Information provided:
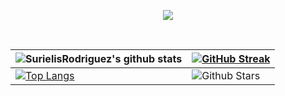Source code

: <p align="center">
 <a href="https://github.com/SurielisRodriguez"><img src="https://readme-typing-svg.herokuapp.com/?lines=Hi,%20I'm%20Surielis%20(aka%20Suri)%20;Full%20Stack%20Web%20Developer;Thanks%20for%20stopping%20by🙌🏽!&font=Josefin%20Sans&center=true&width=650&height=90&color=0c7dff&vCenter=true&size=45%62"></a> 
</p>
<div align="center">
 <br />


| ![SurielisRodriguez's github stats](https://github-readme-stats.vercel.app/api?username=SurielisRodriguez&show_icons=true&theme=tokyonight) | [![GitHub Streak](https://github-readme-streak-stats.herokuapp.com?user=SurielisRodriguez&theme=transparent&border_radius=4.6)](https://SurielisRodriguez.co) |
| --- | --- |
|[![Top Langs](https://github-readme-stats.vercel.app/api/top-langs/?username=SurielisRodriguez&size_weight=0.5&count_weight=0.5&theme=transparent)](https://github.com/SurielisRodriguez/)| ![Github Stars](https://github-readme-stats.vercel.app/api?username=SurielisRodriguez&show_icons=true&locale=en&count_private=true&hide_rank=true&custom_title=My%20GitHub%20Stats&disable_animations=true&theme=transparent) |<img src="https://media.giphy.com/media/iY8CRBdQXODJSCERIr/giphy.gif" width="35"><b> Github Stats </b>
<br>




 
  


</div>

<!---
SurielisRodriguez/SurielisRodriguez is a ✨ special ✨ repository because its `README.md` (this file) appears on your GitHub profile.
You can click the Preview link to take a look at your changes.
--->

What you should do:
Report the lines above that have the word "herokuapp" in them.

Response box:
 <a href="https://github.com/SurielisRodriguez"><img src="https://readme-typing-svg.herokuapp.com/?lines=Hi,%20I'm%20Surielis%20(aka%20Suri)%20;Full%20Stack%20Web%20Developer;Thanks%20for%20stopping%20by🙌🏽!&font=Josefin%20Sans&center=true&width=650&height=90&color=0c7dff&vCenter=true&size=45%62"></a> 
| ![SurielisRodriguez's github stats](https://github-readme-stats.vercel.app/api?username=SurielisRodriguez&show_icons=true&theme=tokyonight) | [![GitHub Streak](https://github-readme-streak-stats.herokuapp.com?user=SurielisRodriguez&theme=transparent&border_radius=4.6)](https://SurielisRodriguez.co) |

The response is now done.